Return all the records, each one exactly as given.

__Provided material__.
·····

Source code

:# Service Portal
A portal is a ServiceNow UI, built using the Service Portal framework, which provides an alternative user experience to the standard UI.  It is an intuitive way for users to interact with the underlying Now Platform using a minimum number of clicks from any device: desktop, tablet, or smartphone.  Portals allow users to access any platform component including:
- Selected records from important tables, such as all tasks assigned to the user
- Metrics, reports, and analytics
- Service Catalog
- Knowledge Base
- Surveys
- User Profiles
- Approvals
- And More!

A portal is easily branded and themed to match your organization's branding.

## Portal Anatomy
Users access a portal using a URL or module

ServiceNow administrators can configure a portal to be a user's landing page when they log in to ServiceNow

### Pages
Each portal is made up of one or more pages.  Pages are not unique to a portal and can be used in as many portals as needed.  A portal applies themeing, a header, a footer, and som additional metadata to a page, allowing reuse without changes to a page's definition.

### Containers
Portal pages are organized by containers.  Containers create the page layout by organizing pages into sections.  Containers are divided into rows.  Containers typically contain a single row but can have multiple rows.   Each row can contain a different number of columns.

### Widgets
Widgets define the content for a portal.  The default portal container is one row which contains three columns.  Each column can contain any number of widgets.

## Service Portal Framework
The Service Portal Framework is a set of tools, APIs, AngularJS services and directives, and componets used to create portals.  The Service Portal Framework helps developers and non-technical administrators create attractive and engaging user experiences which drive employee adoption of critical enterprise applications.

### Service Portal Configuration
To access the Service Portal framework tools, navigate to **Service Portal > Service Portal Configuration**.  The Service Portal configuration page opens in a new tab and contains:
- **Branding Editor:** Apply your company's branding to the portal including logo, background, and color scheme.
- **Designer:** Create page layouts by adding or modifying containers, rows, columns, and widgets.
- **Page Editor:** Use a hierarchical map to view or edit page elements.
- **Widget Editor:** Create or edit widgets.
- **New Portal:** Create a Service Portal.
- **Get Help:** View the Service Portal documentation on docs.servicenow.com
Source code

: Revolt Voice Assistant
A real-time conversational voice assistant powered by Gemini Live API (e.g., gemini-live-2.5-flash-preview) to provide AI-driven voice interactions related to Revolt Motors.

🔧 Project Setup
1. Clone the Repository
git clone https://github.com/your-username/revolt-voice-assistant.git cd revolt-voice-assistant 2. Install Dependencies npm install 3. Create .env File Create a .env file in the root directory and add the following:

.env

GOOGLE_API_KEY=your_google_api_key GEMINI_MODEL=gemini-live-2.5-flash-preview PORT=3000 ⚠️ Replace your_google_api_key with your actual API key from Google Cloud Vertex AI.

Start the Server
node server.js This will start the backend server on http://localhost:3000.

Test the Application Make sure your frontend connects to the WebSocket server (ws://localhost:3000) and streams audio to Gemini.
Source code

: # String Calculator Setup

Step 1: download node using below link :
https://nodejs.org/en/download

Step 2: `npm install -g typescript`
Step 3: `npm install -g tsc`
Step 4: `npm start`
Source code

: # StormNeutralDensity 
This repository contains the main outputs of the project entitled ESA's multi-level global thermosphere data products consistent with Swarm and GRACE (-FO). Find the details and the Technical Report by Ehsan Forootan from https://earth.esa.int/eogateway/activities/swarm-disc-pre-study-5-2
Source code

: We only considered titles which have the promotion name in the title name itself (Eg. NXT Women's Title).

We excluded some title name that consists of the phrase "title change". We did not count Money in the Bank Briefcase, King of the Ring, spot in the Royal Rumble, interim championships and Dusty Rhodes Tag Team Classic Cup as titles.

·····

__Your solution__.
Source code

:# Service Portal
A portal is a ServiceNow UI, built using the Service Portal framework, which provides an alternative user experience to the standard UI.  It is an intuitive way for users to interact with the underlying Now Platform using a minimum number of clicks from any device: desktop, tablet, or smartphone.  Portals allow users to access any platform component including:
- Selected records from important tables, such as all tasks assigned to the user
- Metrics, reports, and analytics
- Service Catalog
- Knowledge Base
- Surveys
- User Profiles
- Approvals
- And More!

A portal is easily branded and themed to match your organization's branding.

## Portal Anatomy
Users access a portal using a URL or module

ServiceNow administrators can configure a portal to be a user's landing page when they log in to ServiceNow

### Pages
Each portal is made up of one or more pages.  Pages are not unique to a portal and can be used in as many portals as needed.  A portal applies themeing, a header, a footer, and som additional metadata to a page, allowing reuse without changes to a page's definition.

### Containers
Portal pages are organized by containers.  Containers create the page layout by organizing pages into sections.  Containers are divided into rows.  Containers typically contain a single row but can have multiple rows.   Each row can contain a different number of columns.

### Widgets
Widgets define the content for a portal.  The default portal container is one row which contains three columns.  Each column can contain any number of widgets.

## Service Portal Framework
The Service Portal Framework is a set of tools, APIs, AngularJS services and directives, and componets used to create portals.  The Service Portal Framework helps developers and non-technical administrators create attractive and engaging user experiences which drive employee adoption of critical enterprise applications.

### Service Portal Configuration
To access the Service Portal framework tools, navigate to **Service Portal > Service Portal Configuration**.  The Service Portal configuration page opens in a new tab and contains:
- **Branding Editor:** Apply your company's branding to the portal including logo, background, and color scheme.
- **Designer:** Create page layouts by adding or modifying containers, rows, columns, and widgets.
- **Page Editor:** Use a hierarchical map to view or edit page elements.
- **Widget Editor:** Create or edit widgets.
- **New Portal:** Create a Service Portal.
- **Get Help:** View the Service Portal documentation on docs.servicenow.com
Source code

: Revolt Voice Assistant
A real-time conversational voice assistant powered by Gemini Live API (e.g., gemini-live-2.5-flash-preview) to provide AI-driven voice interactions related to Revolt Motors.

🔧 Project Setup
1. Clone the Repository
git clone https://github.com/your-username/revolt-voice-assistant.git cd revolt-voice-assistant 2. Install Dependencies npm install 3. Create .env File Create a .env file in the root directory and add the following:

.env

GOOGLE_API_KEY=your_google_api_key GEMINI_MODEL=gemini-live-2.5-flash-preview PORT=3000 ⚠️ Replace your_google_api_key with your actual API key from Google Cloud Vertex AI.

Start the Server
node server.js This will start the backend server on http://localhost:3000.

Test the Application Make sure your frontend connects to the WebSocket server (ws://localhost:3000) and streams audio to Gemini.
Source code

: # String Calculator Setup

Step 1: download node using below link :
https://nodejs.org/en/download

Step 2: `npm install -g typescript`
Step 3: `npm install -g tsc`
Step 4: `npm start`
Source code

: # StormNeutralDensity 
This repository contains the main outputs of the project entitled ESA's multi-level global thermosphere data products consistent with Swarm and GRACE (-FO). Find the details and the Technical Report by Ehsan Forootan from https://earth.esa.int/eogateway/activities/swarm-disc-pre-study-5-2
Source code

: We only considered titles which have the promotion name in the title name itself (Eg. NXT Women's Title).

We excluded some title name that consists of the phrase "title change". We did not count Money in the Bank Briefcase, King of the Ring, spot in the Royal Rumble, interim championships and Dusty Rhodes Tag Team Classic Cup as titles.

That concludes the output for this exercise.